Economics

The hidden challenges awaiting the new prime minister

The focus has been on surface politics but structural problems of government must be addressed

July 18, 2019
Her successor faces a very difficult task. Photo: Yui Mok/PA Wire/PA Images
Her successor faces a very difficult task. Photo: Yui Mok/PA Wire/PA Images

This summer in UK politics was always going to be dominated by Brexit. The UK faces its greatest peace-time political crisis in modern history. The discussion now extends to deservedly obscure clauses of an international treaty dating back to 1948, and the even more arcane and historic prorogue powers held by the sovereign in our constitution.

All of this is important. But the political discussion has come at the expense of talking about other fundamental issues in the delivery of Brexit. Peer under the surface of the government’s Brexit handling since 2016 and we see much that needs fixing if the part that is most apparent to us, the actual negotiation, is to be successful.

According to the famous dictum, you campaign in poetry and govern in prose. But several practicalities have largely been ignored, not just in the context of Brexit but for all policy areas.

Talk to civil service veterans and often their first comment is not on the big Brexit politics but the governing basics, of making sure there is a government machinery able to make decisions. This requires an effective heart of government operation, run by cabinet office and No 10 officials, making decisions in a coordinated and effective manner.

In the last three years this has broken down. Too many minor decisions were referred to the heart of government, where they were often delayed by months. Meanwhile major decisions, such as producing a trade strategy beyond Brexit, were not taken at all.

Unless the new prime minister swiftly fixes this inheritance they will struggle to achieve anything. It will also mean reversing the May administration’s suffocating secrecy. On leaving government in 2018 my early meetings with business were dominated by complaints of not knowing what was happening. Having sometimes spoken to people on both sides of the same meeting, what businesses were perhaps less aware of was that the officials they were talking with felt the same. Clearly the chances of building a shared mission or indeed effective policy under these conditions were low.

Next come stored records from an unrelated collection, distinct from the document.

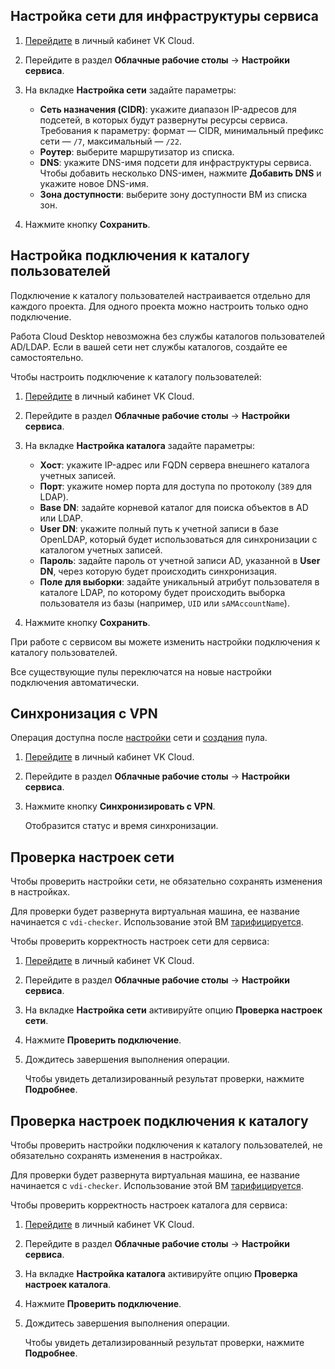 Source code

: ## Настройка сети для инфраструктуры сервиса

1. [Перейдите](https://msk.cloud.vk.com/app/) в личный кабинет VK Cloud.
1. Перейдите в раздел **Облачные рабочие столы** → **Настройки сервиса**.
1. На вкладке **Настройка сети** задайте параметры:

   - **Сеть назначения (CIDR)**: укажите диапазон IP-адресов для подсетей, в которых будут развернуты ресурсы сервиса. Требования к параметру: формат — CIDR, минимальный префикс сети — `/7`, максимальный — `/22`.
   - **Роутер**: выберите маршрутизатор из списка.
   - **DNS**: укажите DNS-имя подсети для инфраструктуры сервиса. Чтобы добавить несколько DNS-имен, нажмите **Добавить DNS** и укажите новое DNS-имя.
   - **Зона доступности**: выберите зону доступности ВМ из списка зон.

1. Нажмите кнопку **Сохранить**.

## Настройка подключения к каталогу пользователей

Подключение к каталогу пользователей настраивается отдельно для каждого проекта. Для одного проекта можно настроить только одно подключение.

<warn>

Работа Cloud Desktop невозможна без службы каталогов пользователей AD/LDAP. Если в вашей сети нет службы каталогов, создайте ее самостоятельно.

</warn>

Чтобы настроить подключение к каталогу пользователей:

1. [Перейдите](https://msk.cloud.vk.com/app/) в личный кабинет VK Cloud.
1. Перейдите в раздел **Облачные рабочие столы** → **Настройки сервиса**.
1. На вкладке **Настройка каталога** задайте параметры:

    - **Хост**: укажите IP-адрес или FQDN сервера внешнего каталога учетных записей.
    - **Порт**: укажите номер порта для доступа по протоколу (`389` для LDAP).
    - **Base DN**: задайте корневой каталог для поиска объектов в AD или LDAP.
    - **User DN**: укажите полный путь к учетной записи в базе OpenLDAP, который будет использоваться для синхронизации с каталогом учетных записей.
    - **Пароль**: задайте пароль от учетной записи AD, указанной в **User DN**, через которую будет происходить синхронизация.
    - **Поле для выборки**: задайте уникальный атрибут пользователя в каталоге LDAP, по которому будет происходить выборка пользователя из базы (например, `UID` или `sAMAccountName`).

1. Нажмите кнопку **Сохранить**.

<info>

При работе с сервисом вы можете изменить настройки подключения к каталогу пользователей.

Все существующие пулы переключатся на новые настройки подключения автоматически.

</info>

## Синхронизация с VPN

Операция доступна после [настройки](#nastroyka_seti_dlya_infrastruktury_servisa) сети и [создания](../desktops-pool/add/) пула.

1. [Перейдите](https://msk.cloud.vk.com/app/) в личный кабинет VK Cloud.
1. Перейдите в раздел **Облачные рабочие столы** → **Настройки сервиса**.
1. Нажмите кнопку **Синхронизировать с VPN**.

   Отобразится статус и время синхронизации.

## Проверка настроек сети

Чтобы проверить настройки сети, не обязательно сохранять изменения в настройках.

<warn>

Для проверки будет развернута виртуальная машина, ее название начинается с `vdi-checker`. Использование этой ВМ [тарифицируется](/ru/base/iaas/tariffication).

</warn>

Чтобы проверить корректность настроек сети для сервиса:

1. [Перейдите](https://msk.cloud.vk.com/app/) в личный кабинет VK Cloud.
1. Перейдите в раздел **Облачные рабочие столы** → **Настройки сервиса**.
1. На вкладке **Настройка сети** активируйте опцию **Проверка настроек сети**.
1. Нажмите **Проверить подключение**.
1. Дождитесь завершения выполнения операции.

   Чтобы увидеть детализированный результат проверки, нажмите **Подробнее**.

## Проверка настроек подключения к каталогу

Чтобы проверить настройки подключения к каталогу пользователей, не обязательно сохранять изменения в настройках.

<warn>

Для проверки будет развернута виртуальная машина, ее название начинается с `vdi-checker`. Использование этой ВМ [тарифицируется](/ru/base/iaas/tariffication).

</warn>

Чтобы проверить корректность настроек каталога для сервиса:

1. [Перейдите](https://msk.cloud.vk.com/app/) в личный кабинет VK Cloud.
1. Перейдите в раздел **Облачные рабочие столы** → **Настройки сервиса**.
1. На вкладке **Настройка каталога** активируйте опцию **Проверка настроек каталога**.
1. Нажмите **Проверить подключение**.
1. Дождитесь завершения выполнения операции.

   Чтобы увидеть детализированный результат проверки, нажмите **Подробнее**.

Establishing more positive relations with business generally is going to be one of the toughest challenges for the new PM. It took Theresa May most of her time in office to realise the importance of good relations even if the main business groups opposed her Brexit policy.

This will be even more of a challenge for an administration committed to a no-deal Brexit that is explicitly opposed by all major business groups. The immature response has been given far too many times by hardline Leavers, to accuse such groups of being in the pay of the EU. If the government takes that line it will only make relations worse. Far better to be clear that there will be disagreements, but to explain that there will also be a genuine dialogue. It is after all business which is being asked to shoulder most of the costs in the case of no-deal.

It may sound surprising that one of the government’s immediate priorities must be to establish an industrial strategy, but another failure of the May administration was to have no clear economic basis for decisions relating to the EU and trade agreements. Again, this speaks not just to high politics but structural issues. If there is to be a no-deal Brexit then different sectors will expect financial support, as we already see from commitments made by Jeremy Hunt to fishing and farming. But making decisions without proper analysis is likely to mean money wasted, and the economy locked into a structure inappropriate for our new trading relationships.

Similarly, we expect trade talks to commence with the US immediately after a no-deal, but on the UK side there is no clear analysis as to what we stand to gain from this, or indeed from other countries we choose to negotiate with. This is not a sustainable foundation for a country preparing for a rupture in its main trading relationship, without knowing where firms may be able to find new markets. Businesses have been relatively quiet about new trade deals given the more immediate no-deal challenges, but they will expect to have their say on the UK’s post-Brexit priorities, and so they should if the deals are meant to be for their benefit.

It is in the area of international deals, whether with the EU, at the World Trade Organisation, or bilaterally, where May failed most obviously, and her successor must learn quickly. For the political narrative since 2016 has been about international opportunities, but such deals always involve trade-offs, traditionally buried in dense technical papers.

May never seemed to be aware of such subtleties, and so far both Johnson and Hunt have followed her lead, Johnson for example saying “I’m not attracted to time limits or unilateral escape hatches, or elaborate devices, glosses and so on that you can apply to the backstop.” It is doubtful whether any international treaty has been completed under such puritanical terms, or indeed without elaborate devices. The ground will need to be laid for compromise, whether with the EU, US, or at the WTO.

Finding a future EU relationship which can be supported by the Conservative Party, parliament, and EU, is undoubtedly a severe challenge. Without proper preparation it is impossible, as May found to her cost. The next prime minister has only a few weeks to do what she failed to do in three years.